* WORK TO BE COMPLETED: Without the images, set down each entry exactly.

(Stored data entries)
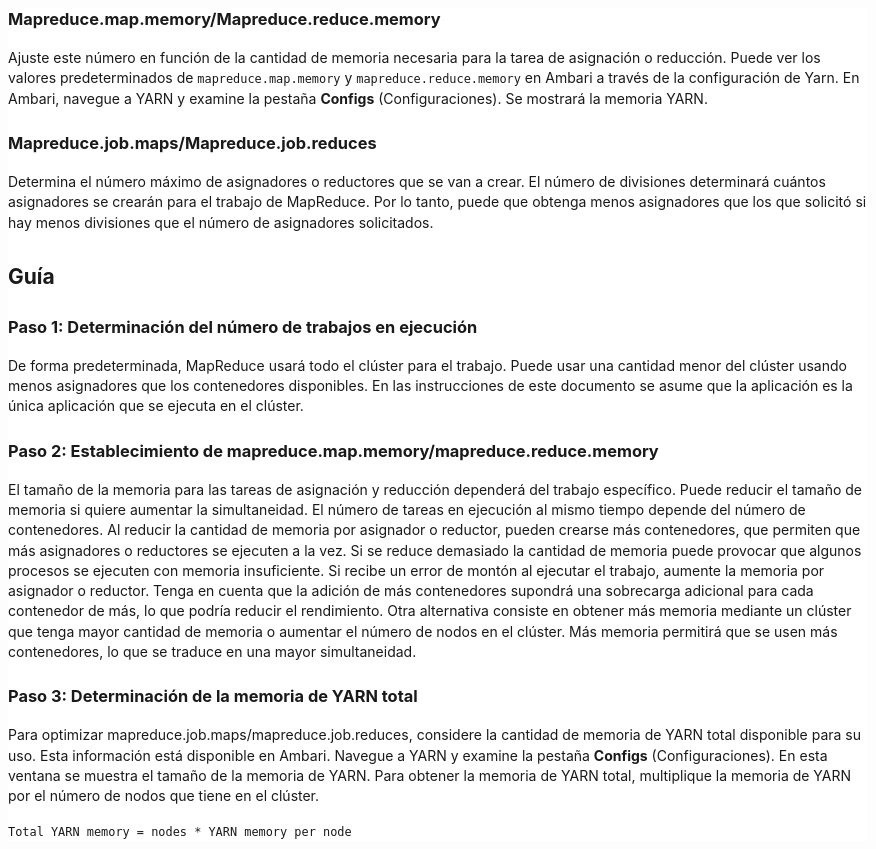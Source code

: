 ### <a name="mapreducemapmemory--mapreducereducememory"></a>Mapreduce.map.memory/Mapreduce.reduce.memory

Ajuste este número en función de la cantidad de memoria necesaria para la tarea de asignación o reducción. Puede ver los valores predeterminados de `mapreduce.map.memory` y `mapreduce.reduce.memory` en Ambari a través de la configuración de Yarn. En Ambari, navegue a YARN y examine la pestaña **Configs** (Configuraciones). Se mostrará la memoria YARN.

### <a name="mapreducejobmaps--mapreducejobreduces"></a>Mapreduce.job.maps/Mapreduce.job.reduces

Determina el número máximo de asignadores o reductores que se van a crear. El número de divisiones determinará cuántos asignadores se crearán para el trabajo de MapReduce. Por lo tanto, puede que obtenga menos asignadores que los que solicitó si hay menos divisiones que el número de asignadores solicitados.

## <a name="guidance"></a>Guía

### <a name="step-1-determine-number-of-jobs-running"></a>Paso 1: Determinación del número de trabajos en ejecución

De forma predeterminada, MapReduce usará todo el clúster para el trabajo. Puede usar una cantidad menor del clúster usando menos asignadores que los contenedores disponibles. En las instrucciones de este documento se asume que la aplicación es la única aplicación que se ejecuta en el clúster.

### <a name="step-2-set-mapreducemapmemorymapreducereducememory"></a>Paso 2: Establecimiento de mapreduce.map.memory/mapreduce.reduce.memory

El tamaño de la memoria para las tareas de asignación y reducción dependerá del trabajo específico. Puede reducir el tamaño de memoria si quiere aumentar la simultaneidad. El número de tareas en ejecución al mismo tiempo depende del número de contenedores. Al reducir la cantidad de memoria por asignador o reductor, pueden crearse más contenedores, que permiten que más asignadores o reductores se ejecuten a la vez. Si se reduce demasiado la cantidad de memoria puede provocar que algunos procesos se ejecuten con memoria insuficiente. Si recibe un error de montón al ejecutar el trabajo, aumente la memoria por asignador o reductor. Tenga en cuenta que la adición de más contenedores supondrá una sobrecarga adicional para cada contenedor de más, lo que podría reducir el rendimiento. Otra alternativa consiste en obtener más memoria mediante un clúster que tenga mayor cantidad de memoria o aumentar el número de nodos en el clúster. Más memoria permitirá que se usen más contenedores, lo que se traduce en una mayor simultaneidad.

### <a name="step-3-determine-total-yarn-memory"></a>Paso 3: Determinación de la memoria de YARN total

Para optimizar mapreduce.job.maps/mapreduce.job.reduces, considere la cantidad de memoria de YARN total disponible para su uso. Esta información está disponible en Ambari. Navegue a YARN y examine la pestaña **Configs** (Configuraciones). En esta ventana se muestra el tamaño de la memoria de YARN. Para obtener la memoria de YARN total, multiplique la memoria de YARN por el número de nodos que tiene en el clúster.

`Total YARN memory = nodes * YARN memory per node`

* ANSWER TO THIS PROBLEM:
Source code

: ### <a name="mapreducemapmemory--mapreducereducememory"></a>Mapreduce.map.memory/Mapreduce.reduce.memory

Ajuste este número en función de la cantidad de memoria necesaria para la tarea de asignación o reducción. Puede ver los valores predeterminados de `mapreduce.map.memory` y `mapreduce.reduce.memory` en Ambari a través de la configuración de Yarn. En Ambari, navegue a YARN y examine la pestaña **Configs** (Configuraciones). Se mostrará la memoria YARN.

### <a name="mapreducejobmaps--mapreducejobreduces"></a>Mapreduce.job.maps/Mapreduce.job.reduces

Determina el número máximo de asignadores o reductores que se van a crear. El número de divisiones determinará cuántos asignadores se crearán para el trabajo de MapReduce. Por lo tanto, puede que obtenga menos asignadores que los que solicitó si hay menos divisiones que el número de asignadores solicitados.

## <a name="guidance"></a>Guía

### <a name="step-1-determine-number-of-jobs-running"></a>Paso 1: Determinación del número de trabajos en ejecución

De forma predeterminada, MapReduce usará todo el clúster para el trabajo. Puede usar una cantidad menor del clúster usando menos asignadores que los contenedores disponibles. En las instrucciones de este documento se asume que la aplicación es la única aplicación que se ejecuta en el clúster.

### <a name="step-2-set-mapreducemapmemorymapreducereducememory"></a>Paso 2: Establecimiento de mapreduce.map.memory/mapreduce.reduce.memory

El tamaño de la memoria para las tareas de asignación y reducción dependerá del trabajo específico. Puede reducir el tamaño de memoria si quiere aumentar la simultaneidad. El número de tareas en ejecución al mismo tiempo depende del número de contenedores. Al reducir la cantidad de memoria por asignador o reductor, pueden crearse más contenedores, que permiten que más asignadores o reductores se ejecuten a la vez. Si se reduce demasiado la cantidad de memoria puede provocar que algunos procesos se ejecuten con memoria insuficiente. Si recibe un error de montón al ejecutar el trabajo, aumente la memoria por asignador o reductor. Tenga en cuenta que la adición de más contenedores supondrá una sobrecarga adicional para cada contenedor de más, lo que podría reducir el rendimiento. Otra alternativa consiste en obtener más memoria mediante un clúster que tenga mayor cantidad de memoria o aumentar el número de nodos en el clúster. Más memoria permitirá que se usen más contenedores, lo que se traduce en una mayor simultaneidad.

### <a name="step-3-determine-total-yarn-memory"></a>Paso 3: Determinación de la memoria de YARN total

Para optimizar mapreduce.job.maps/mapreduce.job.reduces, considere la cantidad de memoria de YARN total disponible para su uso. Esta información está disponible en Ambari. Navegue a YARN y examine la pestaña **Configs** (Configuraciones). En esta ventana se muestra el tamaño de la memoria de YARN. Para obtener la memoria de YARN total, multiplique la memoria de YARN por el número de nodos que tiene en el clúster.

`Total YARN memory = nodes * YARN memory per node`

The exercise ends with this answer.